El Tin Tan de Gómez Landero y Martínez Solares, sin omitir a Juan García, era un dolor de muelas en la solemne y católica industria del cine nacional, un atentado contra la espiritualidad y el buen gusto, una patada en los güevos del nacionalismo revolucionario. Tin Tan se burló de todos y su premio fue pasar a la historia, pero su castigo provino del mismo galardón. Convertirse en una estrella fue lo peor que le pudo pasar al artista mexicano porque, como tal, tuvo que ceñirse a los dictados del mercado y, finalmente, entrar en el aro del cine institucional. El violetero es una de esas cintas de molde que afortunadamente, por ejemplo, Pedro Infante nunca llegó a filmar. Suicídate mi amor, uno de los tantos churros pretenciosos que el cine ha producido en México, fue pensada originalmente para el ídolo de Guamuchil. Tin Tan la filmó, presa ya de un abotagamiento físico que en El violetero hace impensable su vinculación con las damas jóvenes. La decadencia le llegó temprano, como a todas las estrellas de la época de oro, como a todas las estrellas de cine, pero nunca hubo un revival, un resurgimiento al estilo Hollywood. Murió lentamente en ese horno de churros en que se convirtió el cine nacional.
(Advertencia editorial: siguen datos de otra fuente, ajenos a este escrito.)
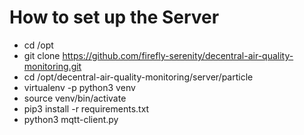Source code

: # How to set up the Server
 * cd /opt
 * git clone https://github.com/firefly-serenity/decentral-air-quality-monitoring.git
 * cd /opt/decentral-air-quality-monitoring/server/particle
 * virtualenv -p python3 venv
 * source venv/bin/activate
 * pip3 install -r requirements.txt
 * python3 mqtt-client.py
 
 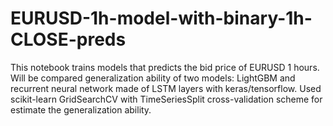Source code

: # EURUSD-1h-model-with-binary-1h-CLOSE-preds

This notebook trains models that predicts the bid price of EURUSD 1 hours.  Will be compared generalization ability of two models:
LightGBM and recurrent neural network made of LSTM layers with keras/tensorflow.
Used scikit-learn GridSearchCV with TimeSeriesSplit cross-validation scheme for estimate the generalization ability.

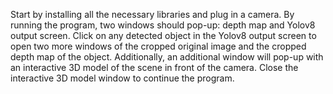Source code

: Start by installing all the necessary libraries and plug in a camera. By running the program, two windows should pop-up: depth map and Yolov8 output screen. Click on any detected object in the Yolov8 output screen to open two more windows of the cropped original image and the cropped depth map of the object. Additionally, an additional window will pop-up with an interactive 3D model of the scene in front of the camera. Close the interactive 3D model window to continue the program.  
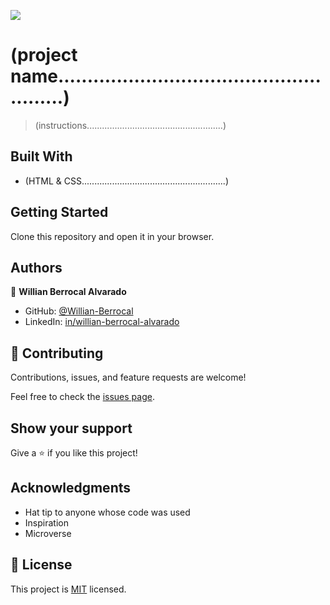 ![](https://img.shields.io/badge/Microverse-blueviolet)

# (project name......................................................)

> (instructions......................................................)
> 


## Built With

- (HTML & CSS.........................................................)


## Getting Started

Clone this repository and open it in your browser.


## Authors

👤 **Willian Berrocal Alvarado**

- GitHub: [@Willian-Berrocal](https://github.com/Willian-Berrocal)
- LinkedIn: [in/willian-berrocal-alvarado](https://www.linkedin.com/in/willian-berrocal-alvarado/)


## 🤝 Contributing

Contributions, issues, and feature requests are welcome!

Feel free to check the [issues page](../../issues/).

## Show your support

Give a ⭐️ if you like this project!

## Acknowledgments

- Hat tip to anyone whose code was used
- Inspiration
- Microverse

## 📝 License

This project is [MIT](./LICENSE) licensed.

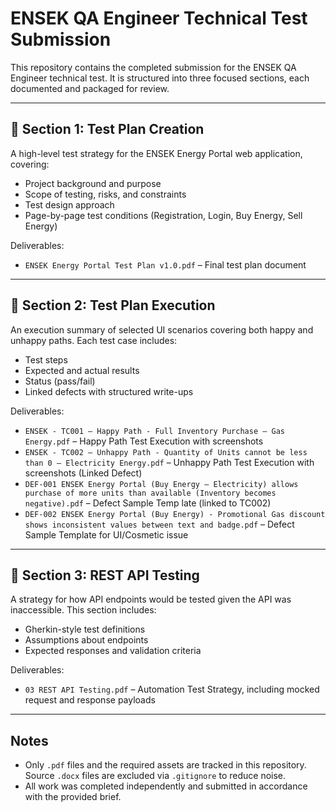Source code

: # ENSEK QA Engineer Technical Test Submission

This repository contains the completed submission for the ENSEK QA Engineer technical test. It is structured into three focused sections, each documented and packaged for review.

---

## 📁 Section 1: Test Plan Creation

A high-level test strategy for the ENSEK Energy Portal web application, covering:

- Project background and purpose
- Scope of testing, risks, and constraints
- Test design approach
- Page-by-page test conditions (Registration, Login, Buy Energy, Sell Energy)

Deliverables:

- `ENSEK Energy Portal Test Plan v1.0.pdf` – Final test plan document

---

## 📁 Section 2: Test Plan Execution

An execution summary of selected UI scenarios covering both happy and unhappy paths. Each test case includes:

- Test steps
- Expected and actual results
- Status (pass/fail)
- Linked defects with structured write-ups

Deliverables:

- `ENSEK - TC001 – Happy Path - Full Inventory Purchase – Gas Energy.pdf` – Happy Path Test Execution with screenshots
- `ENSEK - TC002 – Unhappy Path - Quantity of Units cannot be less than 0 – Electricity Energy.pdf` – Unhappy Path Test Execution with screenshots (Linked Defect)
- `DEF-001 ENSEK Energy Portal (Buy Energy – Electricity) allows purchase of more units than available (Inventory becomes negative).pdf` – Defect Sample Temp late (linked to TC002)
- `DEF-002 ENSEK Energy Portal (Buy Energy) - Promotional Gas discount shows inconsistent values between text and badge.pdf` – Defect Sample Template for UI/Cosmetic issue

---

## 📁 Section 3: REST API Testing

A strategy for how API endpoints would be tested given the API was inaccessible. This section includes:

- Gherkin-style test definitions
- Assumptions about endpoints
- Expected responses and validation criteria

Deliverables:

- `03 REST API Testing.pdf` – Automation Test Strategy, including mocked request and response payloads

---

## Notes

- Only `.pdf` files and the required assets are tracked in this repository. Source `.docx` files are excluded via `.gitignore` to reduce noise.
- All work was completed independently and submitted in accordance with the provided brief.

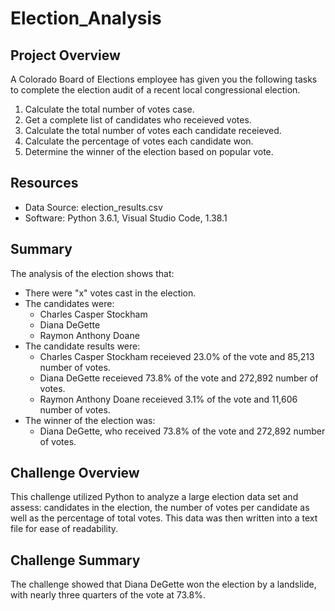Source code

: # Election_Analysis

## Project Overview
A Colorado Board of Elections employee has given you the following tasks to complete the election audit of a recent local congressional election. 

1. Calculate the total number of votes case.
2. Get a complete list of candidates who receieved votes.
3. Calculate the total number of votes each candidate receieved. 
4. Calculate the percentage of votes each candidate won.
5. Determine the winner of the election based on popular vote.

## Resources
- Data Source: election_results.csv
- Software: Python 3.6.1, Visual Studio Code, 1.38.1

## Summary 
The analysis of the election shows that:
- There were "x" votes cast in the election.
- The candidates were:
  - Charles Casper Stockham
  - Diana DeGette
  - Raymon Anthony Doane
- The candidate results were:
  - Charles Casper Stockham receieved 23.0% of the vote and 85,213 number of votes.
  - Diana DeGette receieved 73.8% of the vote and 272,892 number of votes.
  - Raymon Anthony Doane receieved 3.1% of the vote and 11,606 number of votes.
- The winner of the election was:
  - Diana DeGette, who received 73.8% of the vote and 272,892 number of votes.

## Challenge Overview
This challenge utilized Python to analyze a large election data set and assess: candidates in the election, the number of votes per candidate as well as the percentage of total votes. This data was then written into a text file for ease of readability.

## Challenge Summary
The challenge showed that Diana DeGette won the election by a landslide, with nearly three quarters of the vote at 73.8%.
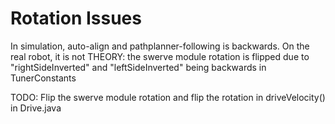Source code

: 



# Rotation Issues

In simulation, auto-align and pathplanner-following is backwards.  On the real robot, it is not
THEORY: the swerve module rotation is flipped due to "rightSideInverted" and "leftSideInverted" being backwards in TunerConstants

TODO: Flip the swerve module rotation and flip the rotation in driveVelocity() in Drive.java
El violetero podría haber sido una parodia del indigenismo, pero se quedó en una simple y superficial defensa de los valores más cursis de la industria, como el respeto a las diferencias y la abolición de las jerarquías sociales. Sin embargo, detrás de esa "apasionada" defensa del orgullo indígena, presente en el argumento, se encuentra agazapada toda la hipocresía y la doble moral del regímen priísta. La enésima encarnación de Pigmalión que protagoniza la película junto con Tin Tan quiere transformarlo de un indio patarrajada en un gentleman de pipa y guante para demostrarle a su engreída hermana menor que todos los seres humanos somos iguales. La película pretende, inocentemente, abonar a esa tesis, pero su fracaso es tan rotundo que termina demostrando lo contrario: el indio debió transformarse para "igualarse" a su pareja. La uniformidad a la que hemos llegado en la actualidad proviene de la misma tesis: todos "podemos" ser iguales, si nos mimetizamos con los dominantes. La revolución de los sesenta instituyó el disfraz contrario, "todos somos indios, usemos morral," pero también devino en uniforme. El mundo intenta sobrevivir sin disfraces y conciliar las diferencias, pero, de eso podemos estar seguros, volverá a fracasar.